So in attempting to reinstall, this system will start with a working serial redirection, and then cease output for no reason. System then will attempt to continue, but without seeing what is going on, we cannot see what issues it encounters.

When attempting to send racadm commands for boot priority, it is also now outputting errrors:

/admin1-> racadm config -g cfgServerInfo -o cfgServerBootOnce 1
VKCS:Error Code : 1ERROR: Failed to set the object value.
===============================================================================
IMPORTANT NOTE!
The RAC is unable to communicate with the BMC. This condition may
occur because of (1) no BMC is present, (2) missing or disfunctional
IPMI-related software components.
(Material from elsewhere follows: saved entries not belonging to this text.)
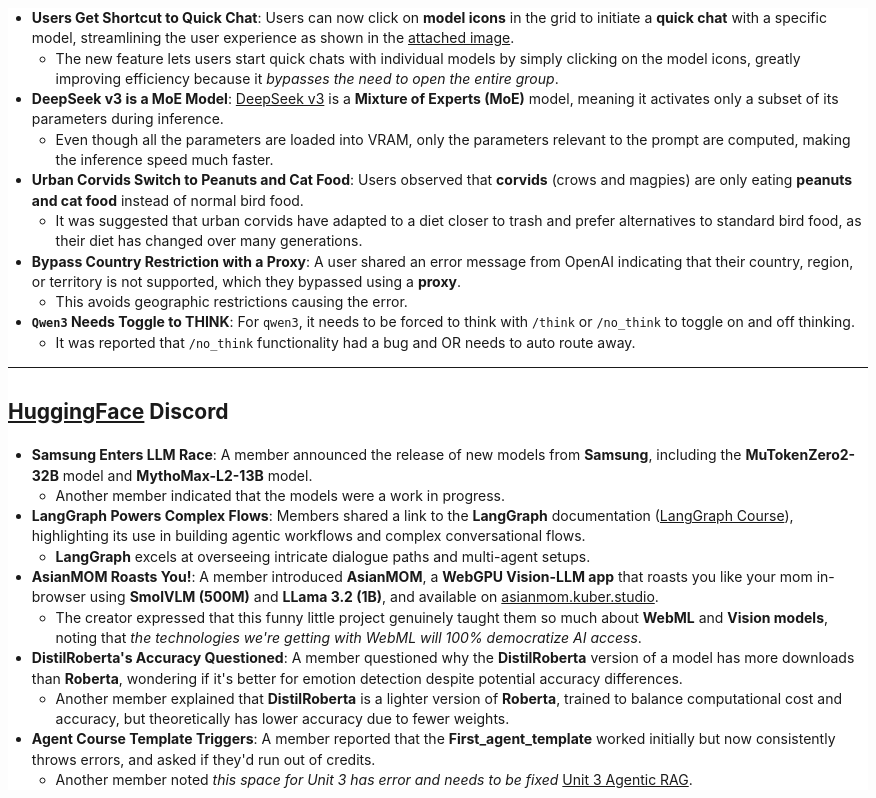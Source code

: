- **Users Get Shortcut to Quick Chat**: Users can now click on **model icons** in the grid to initiate a **quick chat** with a specific model, streamlining the user experience as shown in the [attached image](https://cdn.discordapp.com/attachments/1092729520181739581/1372711951309738014/image.png?ex=6827c520&is=682673a0&hm=2548e2d91f09d872bd9bf58df2a1effa46101b1fef3b32a136cc594fa203e7c0).
   - The new feature lets users start quick chats with individual models by simply clicking on the model icons, greatly improving efficiency because it *bypasses the need to open the entire group*.
- **DeepSeek v3 is a MoE Model**: [DeepSeek v3](https://deepseek.com/blog/deepseek-v3) is a **Mixture of Experts (MoE)** model, meaning it activates only a subset of its parameters during inference.
   - Even though all the parameters are loaded into VRAM, only the parameters relevant to the prompt are computed, making the inference speed much faster.
- **Urban Corvids Switch to Peanuts and Cat Food**: Users observed that **corvids** (crows and magpies) are only eating **peanuts and cat food** instead of normal bird food.
   - It was suggested that urban corvids have adapted to a diet closer to trash and prefer alternatives to standard bird food, as their diet has changed over many generations.
- **Bypass Country Restriction with a Proxy**: A user shared an error message from OpenAI indicating that their country, region, or territory is not supported, which they bypassed using a **proxy**.
   - This avoids geographic restrictions causing the error.
- **`Qwen3` Needs Toggle to THINK**: For `qwen3`, it needs to be forced to think with `/think` or `/no_think` to toggle on and off thinking.
   - It was reported that `/no_think` functionality had a bug and OR needs to auto route away.



---



## [HuggingFace](https://discord.com/channels/879548962464493619) Discord

- **Samsung Enters LLM Race**: A member announced the release of new models from **Samsung**, including the **MuTokenZero2-32B** model and **MythoMax-L2-13B** model.
   - Another member indicated that the models were a work in progress.
- **LangGraph Powers Complex Flows**: Members shared a link to the **LangGraph** documentation ([LangGraph Course](https://huggingface.co/learn/agents-course/unit2/langgraph/first_graph)), highlighting its use in building agentic workflows and complex conversational flows.
   - **LangGraph** excels at overseeing intricate dialogue paths and multi-agent setups.
- **AsianMOM Roasts You!**: A member introduced **AsianMOM**, a **WebGPU Vision-LLM app** that roasts you like your mom in-browser using **SmolVLM (500M)** and **LLama 3.2 (1B)**, and available on [asianmom.kuber.studio](https://asianmom.kuber.studio/).
   - The creator expressed that this funny little project genuinely taught them so much about **WebML** and **Vision models**, noting that *the technologies we're getting with WebML will 100% democratize AI access*.
- **DistilRoberta's Accuracy Questioned**: A member questioned why the **DistilRoberta** version of a model has more downloads than **Roberta**, wondering if it's better for emotion detection despite potential accuracy differences.
   - Another member explained that **DistilRoberta** is a lighter version of **Roberta**, trained to balance computational cost and accuracy, but theoretically has lower accuracy due to fewer weights.
- **Agent Course Template Triggers**: A member reported that the **First_agent_template** worked initially but now consistently throws errors, and asked if they'd run out of credits.
   - Another member noted *this space for Unit 3 has error and needs to be fixed* [Unit 3 Agentic RAG](https://huggingface.co/spaces/agents-course/Unit_3_Agentic_RAG).
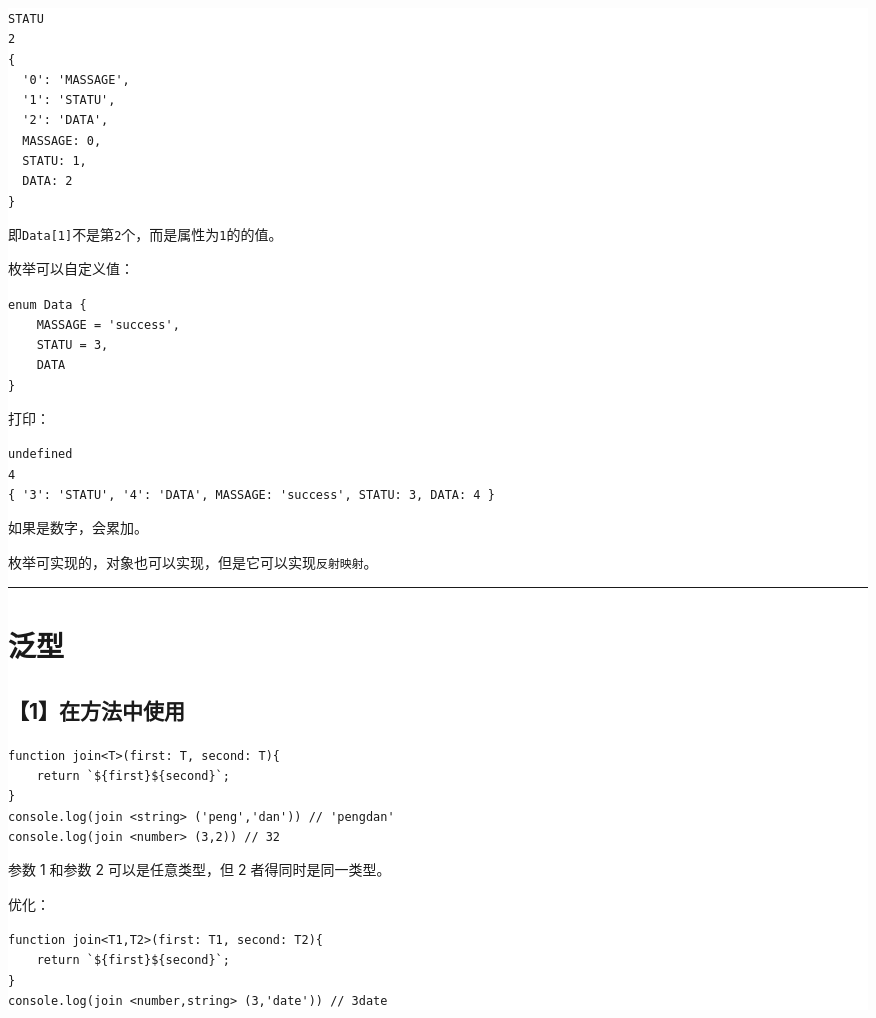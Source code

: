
 ```
STATU
2
{
  '0': 'MASSAGE',
  '1': 'STATU',
  '2': 'DATA',
  MASSAGE: 0,
  STATU: 1,
  DATA: 2
}
```

即`Data[1]`不是第`2`个，而是属性为`1`的的值。

枚举可以自定义值：

```
enum Data {
    MASSAGE = 'success',
    STATU = 3,
    DATA
}
```

打印：

```
undefined
4
{ '3': 'STATU', '4': 'DATA', MASSAGE: 'success', STATU: 3, DATA: 4 }
```

如果是数字，会累加。

枚举可实现的，对象也可以实现，但是它可以实现`反射映射`。

---

# 泛型

## 【1】在方法中使用

```
function join<T>(first: T, second: T){
    return `${first}${second}`;
}
console.log(join <string> ('peng','dan')) // 'pengdan'
console.log(join <number> (3,2)) // 32
```

参数 1 和参数 2 可以是任意类型，但 2 者得同时是同一类型。

优化：

```
function join<T1,T2>(first: T1, second: T2){
    return `${first}${second}`;
}
console.log(join <number,string> (3,'date')) // 3date
```
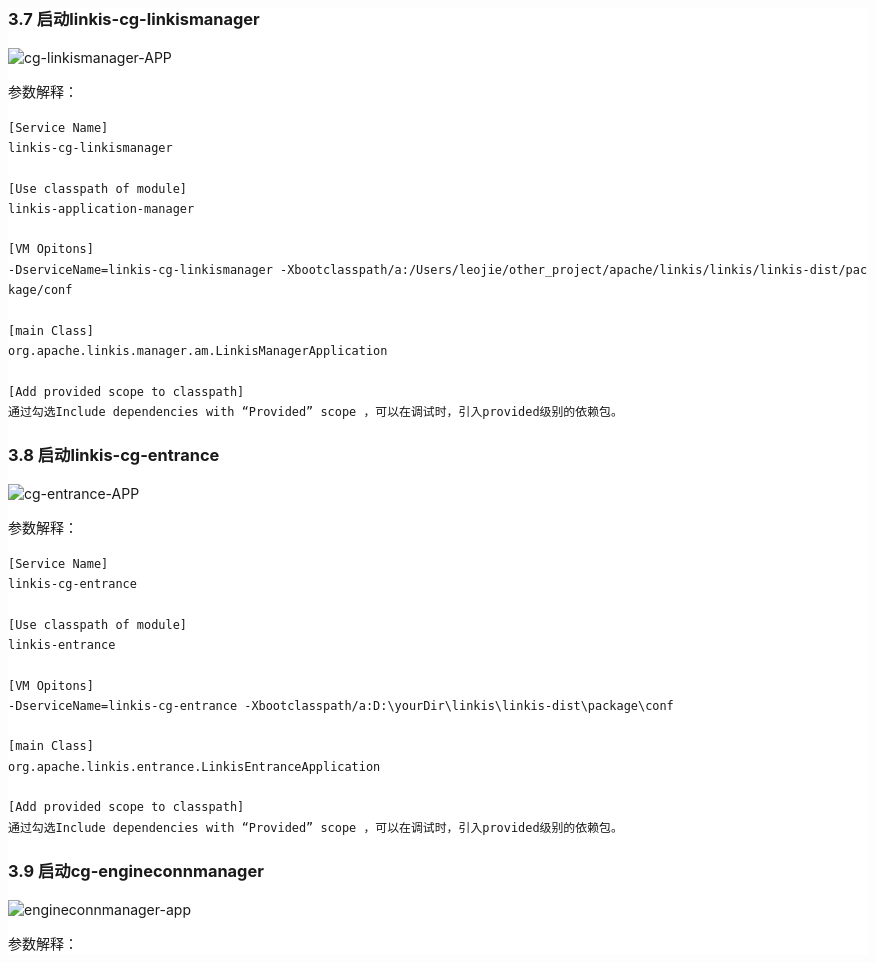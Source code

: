 ### 3.7 启动linkis-cg-linkismanager

![cg-linkismanager-APP](/Images/development/debug/cg-linkismanager-APP.png)

参数解释：

```shell
[Service Name]
linkis-cg-linkismanager

[Use classpath of module]
linkis-application-manager

[VM Opitons]
-DserviceName=linkis-cg-linkismanager -Xbootclasspath/a:/Users/leojie/other_project/apache/linkis/linkis/linkis-dist/package/conf

[main Class]
org.apache.linkis.manager.am.LinkisManagerApplication

[Add provided scope to classpath]
通过勾选Include dependencies with “Provided” scope ，可以在调试时，引入provided级别的依赖包。
```

### 3.8 启动linkis-cg-entrance

![cg-entrance-APP](/Images/development/debug/cg-entrance-APP.png)

参数解释：

```shell
[Service Name]
linkis-cg-entrance

[Use classpath of module]
linkis-entrance

[VM Opitons]
-DserviceName=linkis-cg-entrance -Xbootclasspath/a:D:\yourDir\linkis\linkis-dist\package\conf

[main Class]
org.apache.linkis.entrance.LinkisEntranceApplication

[Add provided scope to classpath]
通过勾选Include dependencies with “Provided” scope ，可以在调试时，引入provided级别的依赖包。
```

### 3.9 启动cg-engineconnmanager

![engineconnmanager-app](/Images/development/debug/engineconnmanager-app.png)

参数解释：
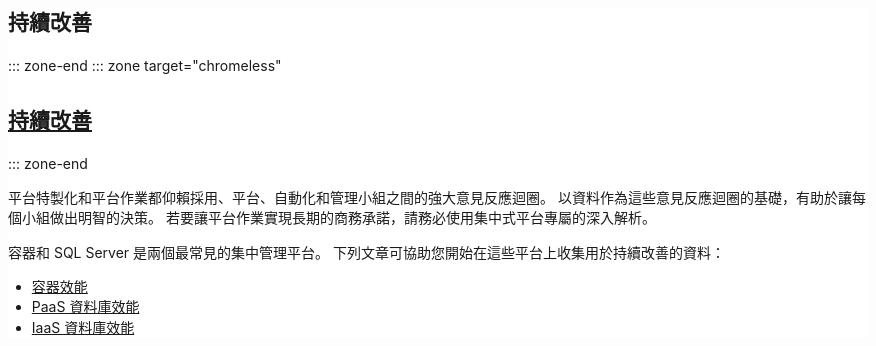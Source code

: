 ## <a name="continuous-improvement"></a>持續改善

::: zone-end
::: zone target="chromeless"

## <a name="continuous-improvement"></a>[持續改善](#tab/ContinuousImprovement)

::: zone-end

平台特製化和平台作業都仰賴採用、平台、自動化和管理小組之間的強大意見反應迴圈。 以資料作為這些意見反應迴圈的基礎，有助於讓每個小組做出明智的決策。 若要讓平台作業實現長期的商務承諾，請務必使用集中式平台專屬的深入解析。

容器和 SQL Server 是兩個最常見的集中管理平台。 下列文章可協助您開始在這些平台上收集用於持續改善的資料：

- [容器效能](https://docs.microsoft.com/azure/azure-monitor/insights/container-insights-overview)
- [PaaS 資料庫效能](https://docs.microsoft.com/azure/azure-monitor/insights/azure-sql)
- [IaaS 資料庫效能](https://docs.microsoft.com/azure/azure-monitor/insights/sql-assessment)

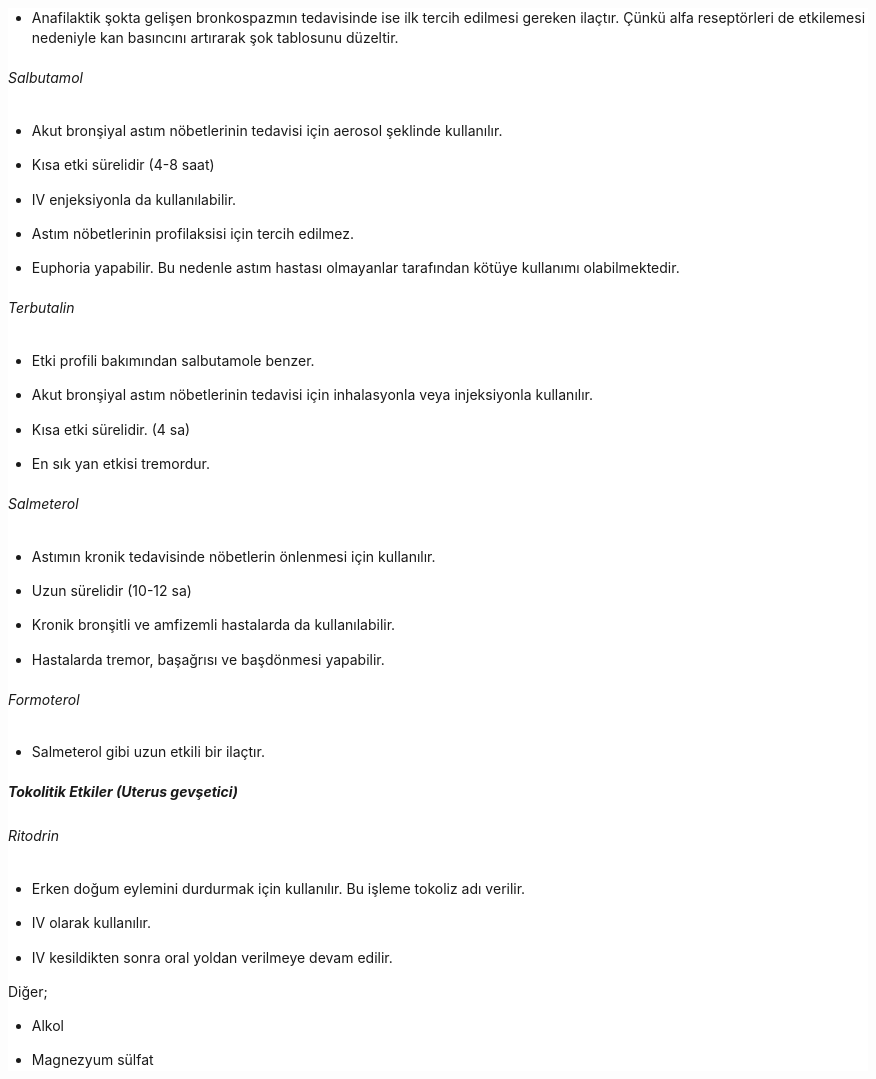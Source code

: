 - Anafilaktik şokta gelişen bronkospazmın tedavisinde ise ilk tercih edilmesi gereken ilaçtır. Çünkü alfa reseptörleri de etkilemesi nedeniyle kan basıncını artırarak şok tablosunu düzeltir.



###### Salbutamol

- Akut bronşiyal astım nöbetlerinin tedavisi için aerosol şeklinde kullanılır.

- Kısa etki sürelidir (4-8 saat)

- IV enjeksiyonla da kullanılabilir.

- Astım nöbetlerinin profilaksisi için tercih edilmez.

- Euphoria yapabilir. Bu nedenle astım hastası olmayanlar tarafından kötüye kullanımı olabilmektedir.



###### Terbutalin

- Etki profili bakımından salbutamole benzer.

- Akut bronşiyal astım nöbetlerinin tedavisi için inhalasyonla veya injeksiyonla kullanılır.

- Kısa etki sürelidir. (4 sa)

- En sık yan etkisi tremordur.



###### Salmeterol

- Astımın kronik tedavisinde nöbetlerin önlenmesi için kullanılır.

- Uzun sürelidir (10-12 sa)

- Kronik bronşitli ve amfizemli hastalarda da kullanılabilir.

- Hastalarda tremor, başağrısı ve başdönmesi yapabilir.



###### Formoterol

- Salmeterol gibi uzun etkili bir ilaçtır.



##### Tokolitik Etkiler (Uterus gevşetici)

###### Ritodrin

- Erken doğum eylemini durdurmak için kullanılır. Bu işleme tokoliz adı verilir.

- IV olarak kullanılır.

- IV kesildikten sonra oral yoldan verilmeye devam edilir.



Diğer;

- Alkol

- Magnezyum sülfat
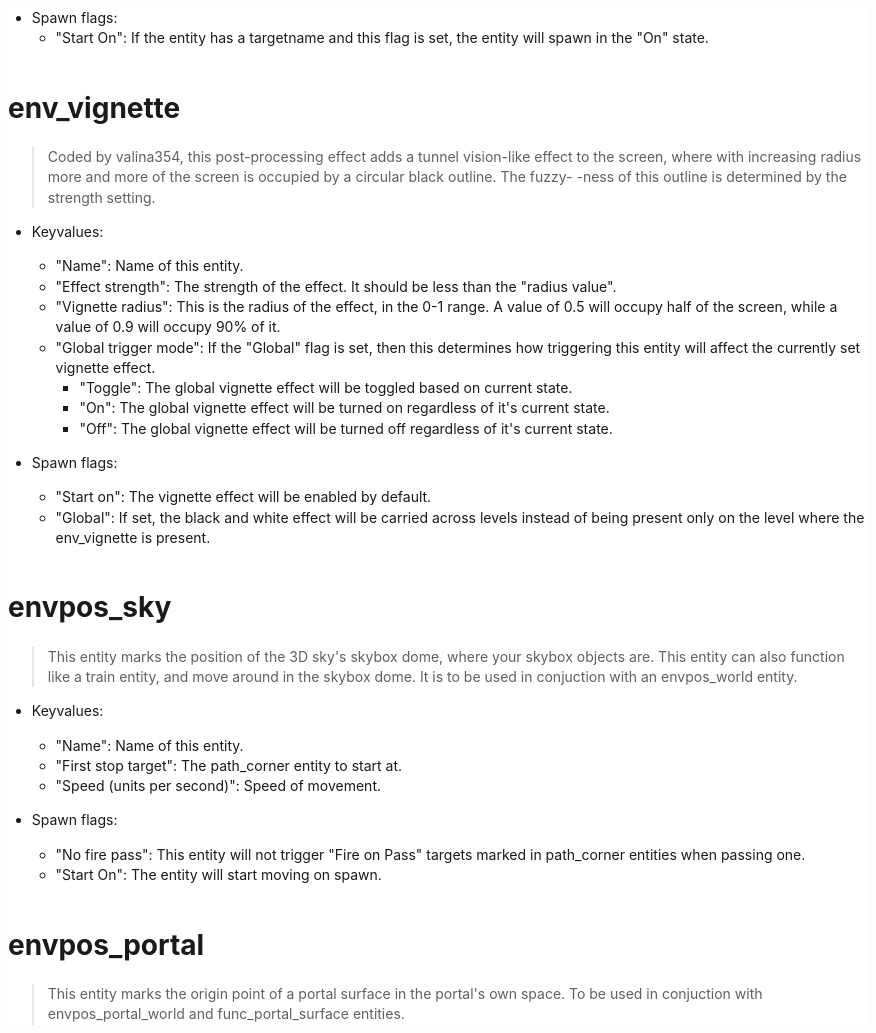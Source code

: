  - Spawn flags:
   - "Start On": If the entity has a targetname and this flag is set, the entity will spawn in the "On"
   state. 
   
# env_vignette
>Coded by valina354, this post-processing effect adds a tunnel vision-like effect to the screen, where
>with increasing radius more and more of the screen is occupied by a circular black outline. The fuzzy-
>-ness of this outline is determined by the strength setting.

 - Keyvalues:
   - "Name": Name of this entity.
   - "Effect strength": The strength of the effect. It should be less than the "radius value".
   - "Vignette radius": This is the radius of the effect, in the 0-1 range. A value of 0.5 will occupy 
   half of the screen, while a value of 0.9 will occupy 90% of it.
   - "Global trigger mode": If the "Global" flag is set, then this determines how triggering this entity will affect the currently set vignette effect.
     - "Toggle": The global vignette effect will be toggled based on current state. 
     - "On": The global vignette effect will be turned on regardless of it's current state. 
     - "Off": The global vignette effect will be turned off regardless of it's current state. 
	 
 - Spawn flags:
   - "Start on": The vignette effect will be enabled by default.
   - "Global": If set, the black and white effect will be carried across levels instead of being present only on the level where the env_vignette is present.

# envpos_sky
>This entity marks the position of the 3D sky's skybox dome, where your skybox objects are. This entity
>can also function like a train entity, and move around in the skybox dome. It is to be used in conjuction
>with an envpos_world entity.

 - Keyvalues:
   - "Name": Name of this entity.
   - "First stop target": The path_corner entity to start at.
   - "Speed (units per second)": Speed of movement.
   
 - Spawn flags:
   - "No fire pass": This entity will not trigger "Fire on Pass" targets marked in path_corner entities when
   passing one.
   - "Start On": The entity will start moving on spawn.
   
# envpos_portal
>This entity marks the origin point of a portal surface in the portal's own space. To be used in conjuction
>with envpos_portal_world and func_portal_surface entities.
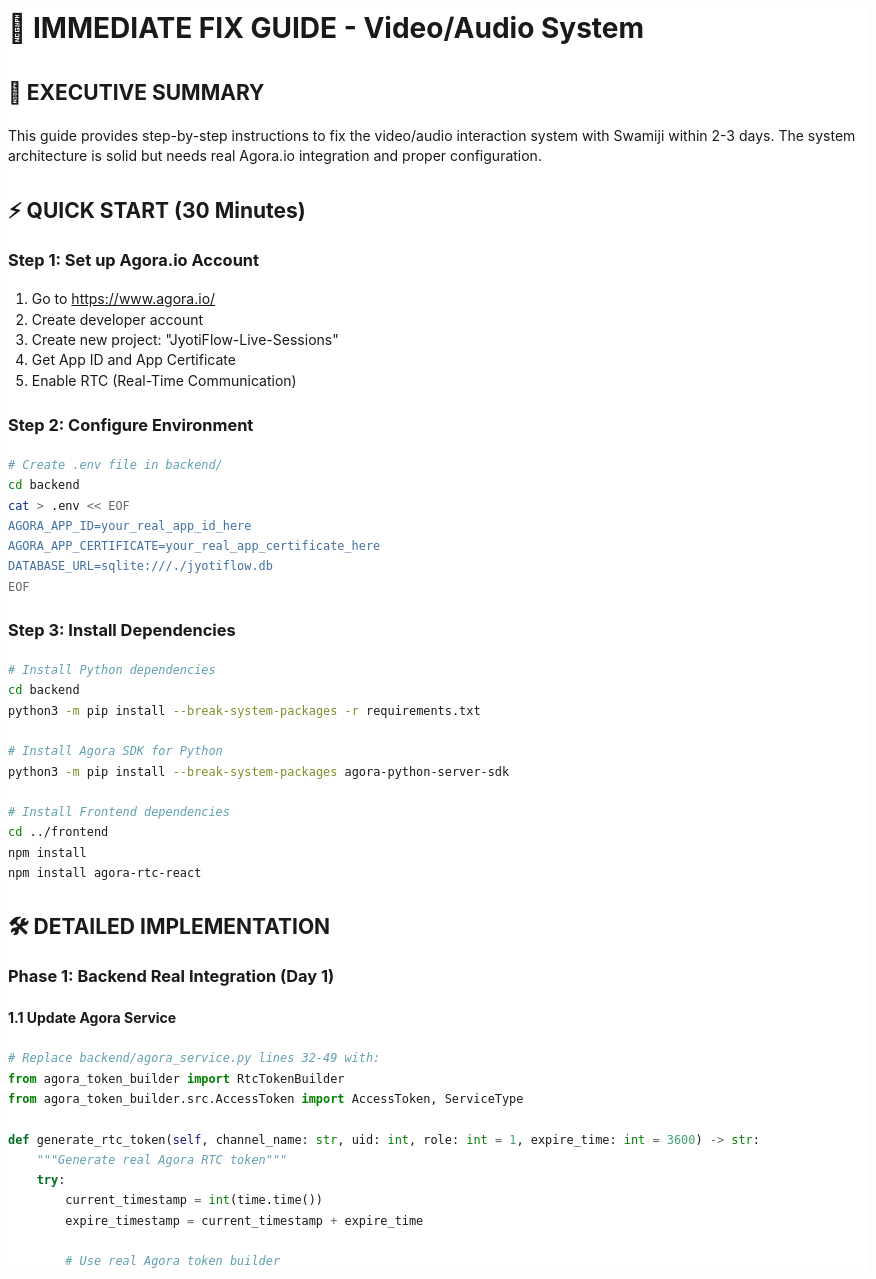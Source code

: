 # 🚀 IMMEDIATE FIX GUIDE - Video/Audio System

## 🎯 EXECUTIVE SUMMARY
This guide provides step-by-step instructions to fix the video/audio interaction system with Swamiji within 2-3 days. The system architecture is solid but needs real Agora.io integration and proper configuration.

## ⚡ QUICK START (30 Minutes)

### Step 1: Set up Agora.io Account
1. Go to https://www.agora.io/
2. Create developer account
3. Create new project: "JyotiFlow-Live-Sessions"
4. Get App ID and App Certificate
5. Enable RTC (Real-Time Communication)

### Step 2: Configure Environment
```bash
# Create .env file in backend/
cd backend
cat > .env << EOF
AGORA_APP_ID=your_real_app_id_here
AGORA_APP_CERTIFICATE=your_real_app_certificate_here
DATABASE_URL=sqlite:///./jyotiflow.db
EOF
```

### Step 3: Install Dependencies
```bash
# Install Python dependencies
cd backend
python3 -m pip install --break-system-packages -r requirements.txt

# Install Agora SDK for Python
python3 -m pip install --break-system-packages agora-python-server-sdk

# Install Frontend dependencies
cd ../frontend
npm install
npm install agora-rtc-react
```

## 🛠️ DETAILED IMPLEMENTATION

### Phase 1: Backend Real Integration (Day 1)

#### 1.1 Update Agora Service
```python
# Replace backend/agora_service.py lines 32-49 with:
from agora_token_builder import RtcTokenBuilder
from agora_token_builder.src.AccessToken import AccessToken, ServiceType

def generate_rtc_token(self, channel_name: str, uid: int, role: int = 1, expire_time: int = 3600) -> str:
    """Generate real Agora RTC token"""
    try:
        current_timestamp = int(time.time())
        expire_timestamp = current_timestamp + expire_time
        
        # Use real Agora token builder
```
Many RAC features depend on BMC
connectivity in order to work properly, and you may see failures
as a result.

It will then accept the commands sent a second time, but the error points to larger underlying issues. In fact, after getting into bios to pull the RAM, the redirection died out again. Disconnecting and attempting to reconnect doesn't appear to solve the issue.

I'm advising that @Cmjohnson pull power from this system to hard reset, and see if it clears the issue. If not, this system is no longer under warranty and we'll need to look at alternatives.

The best alternative in spares is wmf4659(was restbase1004). It has 64GB memory (same as labmon1001) and similar(improved) cpu specs. We'll need to take the old disks from labmon1001 for its replacement, as the suggested replacement lacks disks.

RobH added a project: ops-eqiad.

Assignging this to @Cmjohnson and adding ops-eqiad for him to remove power entirely from labsmon1001 and add it back so we can see if it works afterwards. If not, we'll then escalate a hardware-requests for a new system.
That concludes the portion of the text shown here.